● **Task item**
Please quote only the lines that start at the one with "install all project" and go on to the last line of the data, both ends kept.
*** Materials provided ***
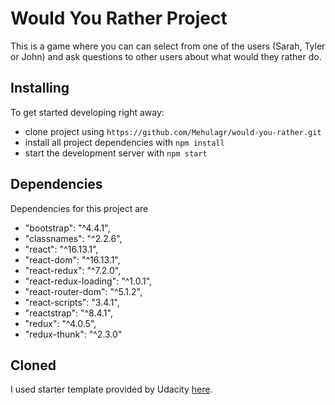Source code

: # Would You Rather Project

This is a game where you can can select from one of the users (Sarah, Tyler or John) and ask questions to other users about what would they rather do. 

## Installing

To get started developing right away:

* clone project using `https://github.com/Mehulagr/would-you-rather.git`
* install all project dependencies with `npm install`
* start the development server with `npm start`

## Dependencies

Dependencies for this project are

* "bootstrap": "^4.4.1",
* "classnames": "^2.2.6",
* "react": "^16.13.1",
* "react-dom": "^16.13.1",
* "react-redux": "^7.2.0",
* "react-redux-loading": "^1.0.1",
* "react-router-dom": "^5.1.2",
* "react-scripts": "3.4.1",
* "reactstrap": "^8.4.1",
* "redux": "^4.0.5",
* "redux-thunk": "^2.3.0"

## Cloned
I used starter template provided by Udacity [here](https://github.com/udacity/reactnd-project-would-you-rather-starter/).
*** End of Materials provided ***
● **Result of this task**
* install all project dependencies with `npm install`
* start the development server with `npm start`

## Dependencies

Dependencies for this project are

* "bootstrap": "^4.4.1",
* "classnames": "^2.2.6",
* "react": "^16.13.1",
* "react-dom": "^16.13.1",
* "react-redux": "^7.2.0",
* "react-redux-loading": "^1.0.1",
* "react-router-dom": "^5.1.2",
* "react-scripts": "3.4.1",
* "reactstrap": "^8.4.1",
* "redux": "^4.0.5",
* "redux-thunk": "^2.3.0"

## Cloned
I used starter template provided by Udacity [here](https://github.com/udacity/reactnd-project-would-you-rather-starter/).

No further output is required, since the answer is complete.